• _ASSIGNMENT_: Could you copy every entry exactly, dropping the pictures?

• _RECORDED DATA_:

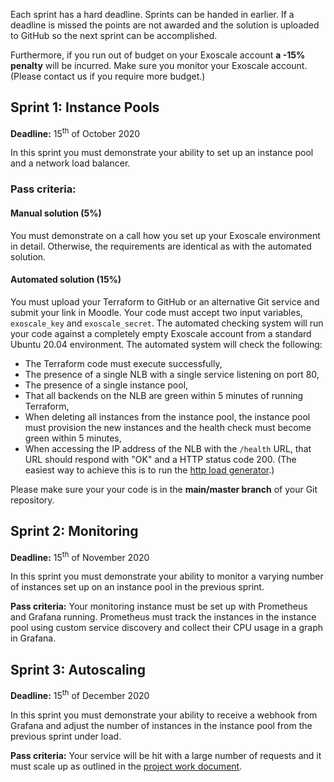 Each sprint has a hard deadline. Sprints can be handed in earlier. If a deadline is missed the points are not awarded and the solution is uploaded to GitHub so the next sprint can be accomplished.

Furthermore, if you run out of budget on your Exoscale account **a -15% penalty** will be incurred. Make sure you monitor your Exoscale account. (Please contact us if you require more budget.) 

## Sprint 1: Instance Pools

**Deadline:** 15<sup>th</sup> of October 2020 

In this sprint you must demonstrate your ability to set up an instance pool and a network load balancer.

### Pass criteria:

#### Manual solution (5%)

You must demonstrate on a call how you set up your Exoscale environment in detail. Otherwise, the requirements are identical as with the automated solution.

#### Automated solution (15%)

You must upload your Terraform to GitHub or an alternative Git service and submit your link in Moodle. Your code must accept two input variables, `exoscale_key` and `exoscale_secret`. The automated checking system will run your code against a completely empty Exoscale account from a standard Ubuntu 20.04 environment. The automated system will check the following:

- The Terraform code must execute successfully,
- The presence of a single NLB with a single service listening on port 80,
- The presence of a single instance pool,
- That all backends on the NLB are green within 5 minutes of running Terraform,
- When deleting all instances from the instance pool, the instance pool must provision the new instances and the health check must become green within 5 minutes,
- When accessing the IP address of the NLB with the `/health` URL, that URL should respond with "OK" and a HTTP status code 200. (The easiest way to achieve this is to run the [http load generator](https://github.com/FH-Cloud-Computing/http-load-generator).)

Please make sure your your code is in the **main/master branch** of your Git repository.

## Sprint 2: Monitoring

**Deadline:** 15<sup>th</sup> of November 2020

In this sprint you must demonstrate your ability to monitor a varying number of instances set up on an instance pool in the previous sprint.

**Pass criteria:** Your monitoring instance must be set up with Prometheus and Grafana running.
Prometheus must track the instances in the instance pool using custom service discovery and collect their CPU usage in a graph in Grafana.

## Sprint 3: Autoscaling

**Deadline:** 15<sup>th</sup> of December 2020

In this sprint you must demonstrate your ability to receive a webhook from Grafana and adjust the number of instances in the instance pool from the previous sprint under load.

**Pass criteria:** Your service will be hit with a large number of requests and it must scale up as outlined in the [project work document](/projectwork).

• _WRITTEN RESPONSE_:
 Each sprint has a hard deadline. Sprints can be handed in earlier. If a deadline is missed the points are not awarded and the solution is uploaded to GitHub so the next sprint can be accomplished.

Furthermore, if you run out of budget on your Exoscale account **a -15% penalty** will be incurred. Make sure you monitor your Exoscale account. (Please contact us if you require more budget.) 

## Sprint 1: Instance Pools

**Deadline:** 15<sup>th</sup> of October 2020 

In this sprint you must demonstrate your ability to set up an instance pool and a network load balancer.

### Pass criteria:

#### Manual solution (5%)

You must demonstrate on a call how you set up your Exoscale environment in detail. Otherwise, the requirements are identical as with the automated solution.

#### Automated solution (15%)

You must upload your Terraform to GitHub or an alternative Git service and submit your link in Moodle. Your code must accept two input variables, `exoscale_key` and `exoscale_secret`. The automated checking system will run your code against a completely empty Exoscale account from a standard Ubuntu 20.04 environment. The automated system will check the following:

- The Terraform code must execute successfully,
- The presence of a single NLB with a single service listening on port 80,
- The presence of a single instance pool,
- That all backends on the NLB are green within 5 minutes of running Terraform,
- When deleting all instances from the instance pool, the instance pool must provision the new instances and the health check must become green within 5 minutes,
- When accessing the IP address of the NLB with the `/health` URL, that URL should respond with "OK" and a HTTP status code 200. (The easiest way to achieve this is to run the [http load generator](https://github.com/FH-Cloud-Computing/http-load-generator).)

Please make sure your your code is in the **main/master branch** of your Git repository.

## Sprint 2: Monitoring

**Deadline:** 15<sup>th</sup> of November 2020

In this sprint you must demonstrate your ability to monitor a varying number of instances set up on an instance pool in the previous sprint.

**Pass criteria:** Your monitoring instance must be set up with Prometheus and Grafana running.
Prometheus must track the instances in the instance pool using custom service discovery and collect their CPU usage in a graph in Grafana.

## Sprint 3: Autoscaling

**Deadline:** 15<sup>th</sup> of December 2020

In this sprint you must demonstrate your ability to receive a webhook from Grafana and adjust the number of instances in the instance pool from the previous sprint under load.

**Pass criteria:** Your service will be hit with a large number of requests and it must scale up as outlined in the [project work document](/projectwork).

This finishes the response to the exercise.